Il Comune dell’Aquila non ha rilevato i consumi quando, nell’aprile 2010, è diventato proprietario del compendio Progetto C.a.s.e.

Il costo accertato delle spese sin qui sostenute è di 9 milioni 102 mila euro (quello previsto nella bollettazione precedente era di 13 milioni circa).

Le letture dei contabilizzatori effettuate in tutti i 19 insediamenti sono state completate.

Il recapito delle nuove bollette sta ritardando perché le difficoltà incontrate nelle letture (indicazioni poco chiare sul numero di riferimento da leggere, contabilizzatori non funzionanti o manomessi, appartamenti che risultavano liberi mentre erano occupati e viceversa) hanno reso necessario ripeterle in più di un insediamento.

La media delle nuove bollette che ogni famiglia dovrà pagare si aggira intorno ai 2045 euro (dato statistico relativo alla media delle bollette a piastra).

Nelle nuove bollette non saranno conteggiate le spese relative all’irrigazione del verde, quelle relative alla illuminazione esterna e al consumo dell’acqua;

Quando le nuove bollette verranno recapitate se l’inquilino, dati alla mano, ritiene di dover pagare di meno può recarsi al front office del SED e chiedere una nuova lettura del contabilizzatore.

Le proposte del consiglio civico aquilano al Comune sono:

Ripristinare immediatamente i contatori guasti.
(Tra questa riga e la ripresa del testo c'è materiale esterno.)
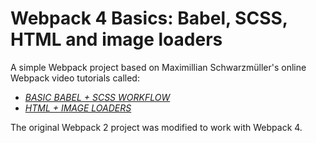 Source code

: # Webpack 4 Basics: Babel, SCSS, HTML and image loaders

A simple Webpack project based on Maximillian Schwarzmüller's online Webpack video tutorials called: 

* [*BASIC BABEL + SCSS WORKFLOW*](https://www.youtube.com/watch?v=8vnkM8JgjpU)
* [*HTML + IMAGE LOADERS*](https://www.youtube.com/watch?v=CzLiXgRUt4g)

The original Webpack 2 project was modified to work with Webpack 4.







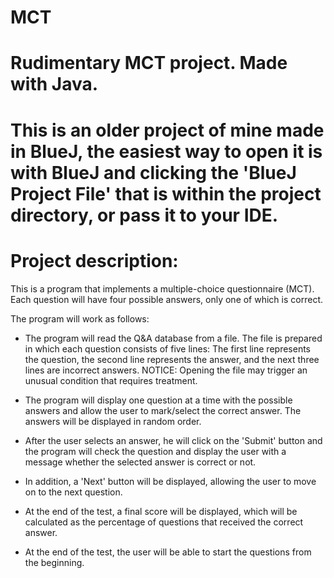 # MCT
# Rudimentary MCT project. Made with Java.

# This is an older project of mine made in BlueJ, the easiest way to open it is with BlueJ and clicking the 'BlueJ Project File' that is within the project directory, or pass it to your IDE.  

# Project description:

This is a program that implements a multiple-choice questionnaire (MCT). Each question will have four possible answers, only one of which is correct.

The program will work as follows:

* The program will read the Q&A database from a file. The file is prepared in which each question consists of five lines: The first line represents the question, the second      line represents the answer, and the next three lines are incorrect answers. NOTICE: Opening the file may trigger an unusual condition that requires treatment.

* The program will display one question at a time with the possible answers and allow the user to mark/select the correct answer. The answers will be displayed in random order.

* After the user selects an answer, he will click on the 'Submit' button and the program will check the question and display the user with a message whether the selected         answer is correct or not.

* In addition, a 'Next' button will be displayed, allowing the user to move on to the next question.

* At the end of the test, a final score will be displayed, which will be calculated as the percentage of questions that received the correct answer.

* At the end of the test, the user will be able to start the questions from the beginning.

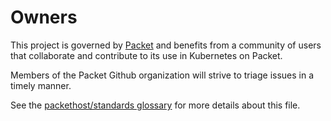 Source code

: # Owners

This project is governed by [Packet](https://packet.com) and benefits from a community of users that collaborate and contribute to its use in Kubernetes on Packet.

Members of the Packet Github organization will strive to triage issues in a timely manner.

See the [packethost/standards glossary](https://github.com/packethost/standards/blob/master/glossary.md#ownersmd) for more details about this file.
Nelle piastre in cui ci sono uno o più contatori guasti, invece di dividere il consumo della piastra per il numero degli appartamenti che la compongono (facendo pagare lo stesso importo a chi ha consumato con attenzione e chi ha “sprecato”) sarebbe più giusto far pagare agli inquilini gli effettivi consumi laddove è possibile rilevarli, calcolare la media dei consumi e applicarla agli appartamenti nei quali non è stata possibile alcuna rilevazione..

Riportare in ogni bolletta anche l’ultima lettura rilevata del contatore della piastra.

Considerare una quota base comune a tutte le tipologie di piastre per riequilibrare le differenze dei consumi derivanti da classi energetiche diverse ( A, B, C).

Chiarire cosa si sta pagando con i 16 euro che compaiono in bolletta (Spese di spedizione? Spese di lettura dei contabilizzatori?).